Public Policy of the Brain Injury Network
Policy approved by the Board 12-11-10
Post-Acute Medical Environments, Assisted Living Facilities and Nursing Home Placements for People with Brain Injury; Use of Psychotropic Drugs; Quality of Life Issues:
Some people with brain injuries live in dependent situations, such as post-acute medical environments, assisted living facilities and nursing homes. They are entitled to non-pharmaceutical and psychosocial programming and interventions whenever possible. Pharmacological psychotropic treatment and care should not be emphasized over alternate therapies.
People with brain injuries in facilities must have meaningful human contact, appropriate ongoing assessments, and opportunities to make choices (for example, as to what they will wear, read or listen to on the radio). Additionally patients or residents should have formal activities, exercise and mental stimulation as part of their daily routine. People recovering from brain injury in these environments should have physical, cognitive, occupational, speech and other therapy as needed.

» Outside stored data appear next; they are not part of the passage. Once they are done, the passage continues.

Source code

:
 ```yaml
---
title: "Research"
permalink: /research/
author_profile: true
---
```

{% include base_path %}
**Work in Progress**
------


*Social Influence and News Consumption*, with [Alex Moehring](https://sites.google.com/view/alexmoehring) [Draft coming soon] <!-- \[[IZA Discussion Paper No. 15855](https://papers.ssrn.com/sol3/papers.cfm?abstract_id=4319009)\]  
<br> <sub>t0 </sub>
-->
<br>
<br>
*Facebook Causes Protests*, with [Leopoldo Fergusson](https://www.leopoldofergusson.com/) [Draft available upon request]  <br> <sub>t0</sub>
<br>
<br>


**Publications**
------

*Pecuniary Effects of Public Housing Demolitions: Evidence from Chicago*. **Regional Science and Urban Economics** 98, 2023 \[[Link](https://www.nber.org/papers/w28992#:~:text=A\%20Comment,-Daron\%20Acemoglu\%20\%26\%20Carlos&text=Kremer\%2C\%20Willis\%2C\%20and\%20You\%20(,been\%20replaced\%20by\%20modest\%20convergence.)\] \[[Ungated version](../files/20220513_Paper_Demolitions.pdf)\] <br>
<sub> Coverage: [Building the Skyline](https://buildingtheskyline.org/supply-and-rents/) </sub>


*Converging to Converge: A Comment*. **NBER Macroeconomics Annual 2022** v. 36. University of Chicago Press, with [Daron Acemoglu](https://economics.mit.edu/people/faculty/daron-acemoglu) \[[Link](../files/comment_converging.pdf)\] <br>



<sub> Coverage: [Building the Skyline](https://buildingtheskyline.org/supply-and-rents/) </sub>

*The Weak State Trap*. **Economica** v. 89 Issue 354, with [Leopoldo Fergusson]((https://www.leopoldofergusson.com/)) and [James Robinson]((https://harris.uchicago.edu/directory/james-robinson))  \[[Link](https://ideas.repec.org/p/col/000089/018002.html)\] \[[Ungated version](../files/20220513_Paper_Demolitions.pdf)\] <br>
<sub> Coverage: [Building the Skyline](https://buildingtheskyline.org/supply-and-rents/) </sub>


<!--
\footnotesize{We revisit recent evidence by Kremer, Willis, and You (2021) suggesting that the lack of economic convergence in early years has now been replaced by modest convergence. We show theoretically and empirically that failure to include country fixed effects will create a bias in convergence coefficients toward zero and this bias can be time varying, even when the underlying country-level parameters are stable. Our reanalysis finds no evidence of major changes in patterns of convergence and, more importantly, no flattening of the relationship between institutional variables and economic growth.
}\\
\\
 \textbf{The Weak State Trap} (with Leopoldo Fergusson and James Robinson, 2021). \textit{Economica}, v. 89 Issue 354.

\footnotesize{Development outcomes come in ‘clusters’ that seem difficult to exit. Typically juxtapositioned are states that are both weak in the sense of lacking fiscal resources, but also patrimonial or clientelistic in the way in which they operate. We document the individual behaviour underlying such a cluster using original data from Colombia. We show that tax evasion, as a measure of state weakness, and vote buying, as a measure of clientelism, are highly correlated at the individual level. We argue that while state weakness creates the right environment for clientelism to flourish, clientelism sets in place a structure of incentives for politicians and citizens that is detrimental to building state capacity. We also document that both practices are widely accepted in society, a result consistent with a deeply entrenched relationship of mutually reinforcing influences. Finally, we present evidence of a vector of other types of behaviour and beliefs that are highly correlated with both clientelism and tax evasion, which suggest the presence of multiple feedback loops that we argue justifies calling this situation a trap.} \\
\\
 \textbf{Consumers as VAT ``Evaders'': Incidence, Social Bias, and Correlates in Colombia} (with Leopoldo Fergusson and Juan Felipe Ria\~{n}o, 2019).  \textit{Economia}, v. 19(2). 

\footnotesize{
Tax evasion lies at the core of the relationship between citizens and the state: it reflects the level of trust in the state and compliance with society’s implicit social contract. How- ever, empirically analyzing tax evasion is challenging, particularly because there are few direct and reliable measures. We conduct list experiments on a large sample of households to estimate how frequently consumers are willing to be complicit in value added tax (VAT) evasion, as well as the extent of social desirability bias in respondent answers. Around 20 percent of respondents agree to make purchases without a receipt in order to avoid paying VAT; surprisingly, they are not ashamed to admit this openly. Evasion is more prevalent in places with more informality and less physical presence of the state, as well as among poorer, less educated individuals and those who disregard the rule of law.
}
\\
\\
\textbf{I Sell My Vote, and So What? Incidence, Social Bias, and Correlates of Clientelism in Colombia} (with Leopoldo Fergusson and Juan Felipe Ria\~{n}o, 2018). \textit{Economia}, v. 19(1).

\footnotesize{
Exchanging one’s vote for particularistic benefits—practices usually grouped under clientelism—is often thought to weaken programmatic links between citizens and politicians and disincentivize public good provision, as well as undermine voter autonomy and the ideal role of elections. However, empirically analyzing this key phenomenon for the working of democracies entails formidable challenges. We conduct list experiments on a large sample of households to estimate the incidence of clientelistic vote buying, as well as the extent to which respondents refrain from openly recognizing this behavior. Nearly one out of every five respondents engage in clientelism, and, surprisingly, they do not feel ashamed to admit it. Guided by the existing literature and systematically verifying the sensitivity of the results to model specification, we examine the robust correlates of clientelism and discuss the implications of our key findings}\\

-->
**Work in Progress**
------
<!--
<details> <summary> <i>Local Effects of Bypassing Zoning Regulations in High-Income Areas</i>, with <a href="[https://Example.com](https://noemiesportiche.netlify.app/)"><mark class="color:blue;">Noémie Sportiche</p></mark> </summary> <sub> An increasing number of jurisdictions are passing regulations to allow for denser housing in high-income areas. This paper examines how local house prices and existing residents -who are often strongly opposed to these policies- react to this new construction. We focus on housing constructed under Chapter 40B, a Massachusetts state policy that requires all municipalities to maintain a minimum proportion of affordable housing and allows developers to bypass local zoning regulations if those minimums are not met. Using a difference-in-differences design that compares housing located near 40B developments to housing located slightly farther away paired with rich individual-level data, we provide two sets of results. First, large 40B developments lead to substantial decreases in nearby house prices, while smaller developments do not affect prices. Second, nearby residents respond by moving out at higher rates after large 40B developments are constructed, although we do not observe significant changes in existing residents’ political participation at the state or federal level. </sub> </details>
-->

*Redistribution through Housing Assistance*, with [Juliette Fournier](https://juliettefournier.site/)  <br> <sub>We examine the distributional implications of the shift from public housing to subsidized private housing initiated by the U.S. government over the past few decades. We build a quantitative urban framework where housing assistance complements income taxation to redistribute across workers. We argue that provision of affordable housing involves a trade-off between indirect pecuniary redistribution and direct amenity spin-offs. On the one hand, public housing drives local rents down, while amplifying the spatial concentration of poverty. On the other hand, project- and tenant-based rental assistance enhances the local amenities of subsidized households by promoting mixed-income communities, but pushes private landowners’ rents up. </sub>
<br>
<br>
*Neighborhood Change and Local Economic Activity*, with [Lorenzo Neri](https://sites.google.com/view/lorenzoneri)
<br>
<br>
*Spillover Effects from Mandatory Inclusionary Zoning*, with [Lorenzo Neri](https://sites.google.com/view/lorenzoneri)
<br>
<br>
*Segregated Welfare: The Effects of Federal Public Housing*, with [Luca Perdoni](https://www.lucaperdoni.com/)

Structured living environments designed for people with brain injuries should shy away from a rigid, institutionalized medical model and to a more homelike environment. Design should emphasize privacy and ensure maximum mobility for patients or residents.
Staffing levels and staff training in said facilities needs to be commensurate with patient or resident load and patient or resident issues. Staff should have appropriate and ongoing training on how to work with individuals who have sustained brain injuries. Staff should be adequately supervised.
As previously stated, the first choice in managing patients or residents in such environments should not be the utilization of anti-psychotic drugs to control the person. If the person is exhibiting antisocial or puzzling behaviors a complete and appropriate medical assessment should be made to try to determine the reason for the behaviors. Therapies that involve the use of “off-label” psychotic medications to dull (or which dull) the patient should be resorted to only as a last resort. (In the United States, off-label use means using the medication for any purpose that is not specified in the labeling approved by the U.S. Food and Drug Administration.) Patients or residents put on these medications generally will experience a further cognitive decline. It has been established in research studies that the excessive use of tranquilizers will also cause a general health decline or even death so such medications should only be used as an absolute last resort when other options have failed or are medically impossible. It is an abusive of people with brain injuries to routinely drug them with antipsychotic drugs as a way to keep them compliant and manageable. It is a way facilities keep costs low. It is wrong.
Because of this circumstance and other factors, there needs to be more oversight of environments and facilities created specifically or used occasionally for people with brain injuries (example: nursing homes). It would be better for people with brain injuries to live in environments where they live with other people of similar age. In other words, it is not a very good idea to put younger people in facilities that are usually meant for the senior population, but it happens all the time.
In the best of all worlds there would be affordable facilities and living arrangements available everywhere for people with brain injuries. There are millions of people in the USA with brain injuries many of whom cannot live independently. More attention really needs to be paid to appropriate dependent living environments. The ultimate goal, where possible, is to return the individual to an independent living environment. However, this is not possible with many people, so dependent living facilities should maximize the quality of life experience for the residents.